Du 23 au 28 août, la ville d’Angoulême accueille la quinzième édition du Festival du film francophone, dirigé par Marie-France Brière et Dominique Besnehard. Cette année, le Rwanda en est le pays invité, à travers une sélection de onze longs métrages, fictions et documentaires. L’occasion d’aller rencontrer son ambassadeur en France pour l’interroger sur l’état du cinéma rwandais, son jeune passé et ses pistes de développement.


Avant d’évoquer le cinéma rwandais, quel est votre rapport, Monsieur l’Ambassadeur, au 7e art ?

Tout jeune, le cinéma était pour moi LA sortie en famille. Si je dois vous parler de mes films de chevet, je citerai plus spontanément des films américains : Invictus de Clint Eastwood avec Morgan Freeman ; Malcolm X de Spike Lee avec Denzel Washington ; ou encore Ray de Taylor Hackford et l’interprétation sidérante de Jamie Foxx en Ray Charles. Durant mon enfance, j’étais un grand fan de films comiques français, notamment ceux de Louis de Funès qui me faisaient hurler de rire. Le film français qui sort du lot selon moi et que je ne me lasserai jamais de regarder c’est Le Dîner de cons de Francis Veber. L’art de la comédie à son apogée.

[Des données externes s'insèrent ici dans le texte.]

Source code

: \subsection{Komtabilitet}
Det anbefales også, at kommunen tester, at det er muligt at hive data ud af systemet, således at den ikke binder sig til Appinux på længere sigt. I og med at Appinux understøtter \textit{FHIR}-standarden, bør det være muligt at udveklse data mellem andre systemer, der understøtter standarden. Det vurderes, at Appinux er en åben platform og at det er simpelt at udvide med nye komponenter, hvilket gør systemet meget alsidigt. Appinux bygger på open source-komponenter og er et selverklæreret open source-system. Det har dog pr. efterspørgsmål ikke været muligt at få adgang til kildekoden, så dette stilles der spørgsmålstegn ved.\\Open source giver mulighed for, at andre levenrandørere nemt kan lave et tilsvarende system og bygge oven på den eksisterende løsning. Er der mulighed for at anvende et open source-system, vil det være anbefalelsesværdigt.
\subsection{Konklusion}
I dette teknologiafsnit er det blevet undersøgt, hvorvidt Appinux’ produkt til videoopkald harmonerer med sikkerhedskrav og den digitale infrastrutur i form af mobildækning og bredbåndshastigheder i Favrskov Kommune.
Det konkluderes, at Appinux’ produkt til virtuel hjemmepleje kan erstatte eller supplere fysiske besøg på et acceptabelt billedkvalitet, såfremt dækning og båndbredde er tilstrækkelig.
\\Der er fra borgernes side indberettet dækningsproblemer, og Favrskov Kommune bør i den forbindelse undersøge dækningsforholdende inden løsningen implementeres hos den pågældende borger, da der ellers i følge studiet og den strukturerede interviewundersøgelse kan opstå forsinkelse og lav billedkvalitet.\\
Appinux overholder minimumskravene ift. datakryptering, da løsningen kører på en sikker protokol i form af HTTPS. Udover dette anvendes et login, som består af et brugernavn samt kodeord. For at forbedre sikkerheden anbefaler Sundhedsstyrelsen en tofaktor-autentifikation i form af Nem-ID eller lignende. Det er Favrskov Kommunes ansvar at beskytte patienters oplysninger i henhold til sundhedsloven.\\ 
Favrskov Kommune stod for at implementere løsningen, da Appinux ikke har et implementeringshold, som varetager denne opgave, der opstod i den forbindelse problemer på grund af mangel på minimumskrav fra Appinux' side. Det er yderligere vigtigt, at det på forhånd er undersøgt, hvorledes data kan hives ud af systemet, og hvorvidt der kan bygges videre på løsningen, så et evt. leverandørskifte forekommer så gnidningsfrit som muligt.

Que représente à vos yeux le coup de projecteur sur le cinéma rwandais proposé par le Festival du film francophone d’Angoulême cette année ?

On ne remerciera jamais assez Marie-France Brière et Dominique Besnehard pour cette invitation et cette lumière sur cette jeune cinématographie qui est la nôtre. Le jour de l’ouverture, ce mardi 23 août, le drapeau rwandais sera hissé sur l’Hôtel de Ville d’Angoulême. C’est un symbole fort et un encouragement pour nous. Vous savez, nos premiers films de fiction datent de 2001, c’était il y a un peu plus de vingt ans. Vingt années pendant lesquelles plusieurs de nos compatriotes ont été récompensés dans différentes manifestations cinématographiques à travers le monde. Je pense notamment au prix d’interprétation reçu à Angoulême voilà deux ans par Isabelle Kabano – présente dans le jury présidé par André Dussollier cette année – pour Petit Pays d’Éric Barbier, d’après le merveilleux roman de Gaël Faye. En ce qui concerne les artistes qui vont venir à Angoulême, on ne présente plus l’actrice franco-rwandaise Sonia Rolland que nous sommes ravis d’avoir parmi nous. Et j’aimerais tout particulièrement rendre hommage à nos talents rwandais présents cette semaine à Angoulême, à savoir la talentueuse Éliane Umuhire, les réalisateurs et scénaristes Léo Kalinda, Philbert Aimé Mbabazi ou encore Jocelyne Ingabire Moys et Mutiganda Wa Nkunda.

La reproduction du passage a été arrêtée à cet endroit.